Requirement:
Determine how many lines of the data include the word "这里没有其他生命体存在", and write only that number.

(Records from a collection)
•••••

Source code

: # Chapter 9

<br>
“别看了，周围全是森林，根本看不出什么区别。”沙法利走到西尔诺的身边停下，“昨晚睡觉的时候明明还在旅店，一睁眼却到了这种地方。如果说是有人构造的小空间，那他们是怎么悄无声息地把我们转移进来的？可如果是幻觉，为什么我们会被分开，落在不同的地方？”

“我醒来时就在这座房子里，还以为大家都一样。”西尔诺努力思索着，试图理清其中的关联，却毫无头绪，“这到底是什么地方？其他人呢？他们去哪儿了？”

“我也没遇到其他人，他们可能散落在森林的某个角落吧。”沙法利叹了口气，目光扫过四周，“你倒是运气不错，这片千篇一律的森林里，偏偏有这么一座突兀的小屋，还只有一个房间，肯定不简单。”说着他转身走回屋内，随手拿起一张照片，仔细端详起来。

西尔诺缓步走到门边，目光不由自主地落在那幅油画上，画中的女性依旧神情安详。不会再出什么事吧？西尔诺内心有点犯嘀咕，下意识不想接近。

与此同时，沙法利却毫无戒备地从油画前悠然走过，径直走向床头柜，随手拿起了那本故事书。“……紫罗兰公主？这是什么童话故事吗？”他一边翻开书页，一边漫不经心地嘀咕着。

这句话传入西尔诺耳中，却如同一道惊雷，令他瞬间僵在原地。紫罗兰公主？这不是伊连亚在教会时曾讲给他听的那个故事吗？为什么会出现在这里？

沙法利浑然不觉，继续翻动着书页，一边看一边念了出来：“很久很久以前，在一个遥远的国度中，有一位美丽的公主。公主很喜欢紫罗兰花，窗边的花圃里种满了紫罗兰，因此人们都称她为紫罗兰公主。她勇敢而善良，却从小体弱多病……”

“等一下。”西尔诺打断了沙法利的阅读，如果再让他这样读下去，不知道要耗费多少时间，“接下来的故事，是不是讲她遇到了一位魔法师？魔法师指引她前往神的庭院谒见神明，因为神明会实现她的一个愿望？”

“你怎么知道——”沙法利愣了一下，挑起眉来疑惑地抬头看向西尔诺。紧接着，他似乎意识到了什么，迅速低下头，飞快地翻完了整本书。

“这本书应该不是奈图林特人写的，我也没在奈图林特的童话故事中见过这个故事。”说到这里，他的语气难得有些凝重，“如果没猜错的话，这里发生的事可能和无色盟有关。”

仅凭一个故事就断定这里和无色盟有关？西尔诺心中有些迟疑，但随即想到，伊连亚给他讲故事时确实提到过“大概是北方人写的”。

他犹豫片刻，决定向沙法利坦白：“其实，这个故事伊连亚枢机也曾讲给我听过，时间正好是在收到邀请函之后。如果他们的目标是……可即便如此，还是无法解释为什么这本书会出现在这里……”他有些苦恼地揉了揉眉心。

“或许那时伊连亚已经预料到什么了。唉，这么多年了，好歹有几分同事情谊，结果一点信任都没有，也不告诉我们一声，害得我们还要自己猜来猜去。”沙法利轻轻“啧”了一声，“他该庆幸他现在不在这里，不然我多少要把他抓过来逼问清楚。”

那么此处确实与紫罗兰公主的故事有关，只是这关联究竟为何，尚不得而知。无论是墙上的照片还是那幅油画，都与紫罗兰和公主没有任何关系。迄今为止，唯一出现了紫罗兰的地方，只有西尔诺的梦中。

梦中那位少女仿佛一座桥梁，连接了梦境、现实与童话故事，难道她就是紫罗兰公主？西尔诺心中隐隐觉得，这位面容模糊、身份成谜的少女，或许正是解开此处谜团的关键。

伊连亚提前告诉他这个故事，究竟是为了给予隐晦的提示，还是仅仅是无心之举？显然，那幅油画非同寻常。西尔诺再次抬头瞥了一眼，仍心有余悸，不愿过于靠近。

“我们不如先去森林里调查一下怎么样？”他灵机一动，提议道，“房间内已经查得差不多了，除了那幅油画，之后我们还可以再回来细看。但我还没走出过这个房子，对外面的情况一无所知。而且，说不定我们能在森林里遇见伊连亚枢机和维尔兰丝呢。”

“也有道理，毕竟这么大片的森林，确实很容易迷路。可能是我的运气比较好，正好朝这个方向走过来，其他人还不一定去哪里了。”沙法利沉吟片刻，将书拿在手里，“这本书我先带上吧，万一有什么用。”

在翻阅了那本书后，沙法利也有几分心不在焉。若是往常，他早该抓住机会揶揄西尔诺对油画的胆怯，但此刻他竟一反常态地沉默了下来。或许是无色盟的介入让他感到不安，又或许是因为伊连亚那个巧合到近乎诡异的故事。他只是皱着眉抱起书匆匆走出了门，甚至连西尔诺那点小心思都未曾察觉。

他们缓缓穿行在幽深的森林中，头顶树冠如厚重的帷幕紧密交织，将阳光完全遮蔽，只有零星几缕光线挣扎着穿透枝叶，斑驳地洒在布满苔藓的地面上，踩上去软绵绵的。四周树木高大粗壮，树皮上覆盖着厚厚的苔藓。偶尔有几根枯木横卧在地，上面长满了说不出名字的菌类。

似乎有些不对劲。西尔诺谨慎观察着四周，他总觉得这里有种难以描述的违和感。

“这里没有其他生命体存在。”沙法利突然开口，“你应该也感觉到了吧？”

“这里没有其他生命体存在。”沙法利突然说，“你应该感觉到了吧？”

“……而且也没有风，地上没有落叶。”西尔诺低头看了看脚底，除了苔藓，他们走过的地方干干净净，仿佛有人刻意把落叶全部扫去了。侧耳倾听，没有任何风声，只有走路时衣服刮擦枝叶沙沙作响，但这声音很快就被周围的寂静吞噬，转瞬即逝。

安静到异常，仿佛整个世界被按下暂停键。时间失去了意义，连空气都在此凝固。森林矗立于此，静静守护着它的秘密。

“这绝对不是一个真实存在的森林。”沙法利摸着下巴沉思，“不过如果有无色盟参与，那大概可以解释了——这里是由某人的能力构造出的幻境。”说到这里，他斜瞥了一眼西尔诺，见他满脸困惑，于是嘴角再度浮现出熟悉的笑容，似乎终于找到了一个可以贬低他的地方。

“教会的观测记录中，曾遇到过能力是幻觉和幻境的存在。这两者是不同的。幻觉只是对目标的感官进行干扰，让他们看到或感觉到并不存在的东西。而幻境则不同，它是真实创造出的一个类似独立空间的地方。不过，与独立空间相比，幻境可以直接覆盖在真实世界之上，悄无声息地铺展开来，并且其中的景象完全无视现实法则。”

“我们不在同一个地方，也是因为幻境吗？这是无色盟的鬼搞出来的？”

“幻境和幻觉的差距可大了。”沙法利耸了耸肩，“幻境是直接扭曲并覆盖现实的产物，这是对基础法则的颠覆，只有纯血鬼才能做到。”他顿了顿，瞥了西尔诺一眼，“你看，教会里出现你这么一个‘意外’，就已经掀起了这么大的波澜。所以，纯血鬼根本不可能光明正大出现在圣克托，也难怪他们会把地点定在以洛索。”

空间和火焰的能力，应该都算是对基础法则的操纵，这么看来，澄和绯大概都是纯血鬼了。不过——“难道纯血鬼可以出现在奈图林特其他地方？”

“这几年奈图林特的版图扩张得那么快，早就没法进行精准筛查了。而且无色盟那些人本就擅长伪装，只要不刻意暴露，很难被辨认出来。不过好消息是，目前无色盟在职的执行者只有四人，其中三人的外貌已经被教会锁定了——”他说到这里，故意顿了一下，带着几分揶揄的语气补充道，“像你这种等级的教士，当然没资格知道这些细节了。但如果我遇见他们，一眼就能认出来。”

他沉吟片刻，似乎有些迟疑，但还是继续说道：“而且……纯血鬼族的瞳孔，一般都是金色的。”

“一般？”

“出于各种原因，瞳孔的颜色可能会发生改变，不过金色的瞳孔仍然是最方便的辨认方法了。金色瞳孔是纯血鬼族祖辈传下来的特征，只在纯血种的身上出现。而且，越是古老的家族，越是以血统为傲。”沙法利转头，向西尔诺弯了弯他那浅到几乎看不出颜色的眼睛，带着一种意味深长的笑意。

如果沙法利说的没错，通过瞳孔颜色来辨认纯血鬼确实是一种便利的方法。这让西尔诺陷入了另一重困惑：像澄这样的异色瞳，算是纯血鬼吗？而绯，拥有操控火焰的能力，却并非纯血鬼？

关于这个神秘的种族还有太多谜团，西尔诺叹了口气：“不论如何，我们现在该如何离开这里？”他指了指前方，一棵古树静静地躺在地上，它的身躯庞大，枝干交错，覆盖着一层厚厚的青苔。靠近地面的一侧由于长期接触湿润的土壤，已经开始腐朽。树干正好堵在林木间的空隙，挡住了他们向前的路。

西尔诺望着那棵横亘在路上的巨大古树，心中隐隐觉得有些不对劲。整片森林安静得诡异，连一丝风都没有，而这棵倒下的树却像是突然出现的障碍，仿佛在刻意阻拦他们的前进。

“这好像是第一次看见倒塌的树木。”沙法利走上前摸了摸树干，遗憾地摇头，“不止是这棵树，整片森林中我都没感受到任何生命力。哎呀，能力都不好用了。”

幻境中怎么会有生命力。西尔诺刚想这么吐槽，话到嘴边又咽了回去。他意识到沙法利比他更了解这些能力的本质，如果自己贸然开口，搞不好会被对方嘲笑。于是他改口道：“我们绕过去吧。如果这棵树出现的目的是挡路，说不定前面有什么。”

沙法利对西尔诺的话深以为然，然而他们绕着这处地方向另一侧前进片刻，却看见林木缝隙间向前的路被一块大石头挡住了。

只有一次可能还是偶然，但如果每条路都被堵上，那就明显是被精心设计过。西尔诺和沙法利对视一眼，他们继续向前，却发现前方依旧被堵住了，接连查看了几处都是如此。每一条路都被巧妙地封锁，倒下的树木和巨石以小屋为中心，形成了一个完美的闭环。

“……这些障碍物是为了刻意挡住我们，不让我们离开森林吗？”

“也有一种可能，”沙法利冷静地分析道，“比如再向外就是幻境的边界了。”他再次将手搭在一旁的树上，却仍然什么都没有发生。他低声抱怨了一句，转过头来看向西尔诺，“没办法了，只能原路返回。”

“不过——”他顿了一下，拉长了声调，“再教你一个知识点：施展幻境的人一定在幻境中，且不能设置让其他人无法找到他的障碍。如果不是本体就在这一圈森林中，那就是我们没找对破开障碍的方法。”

•••••

Answer to the exercise:
2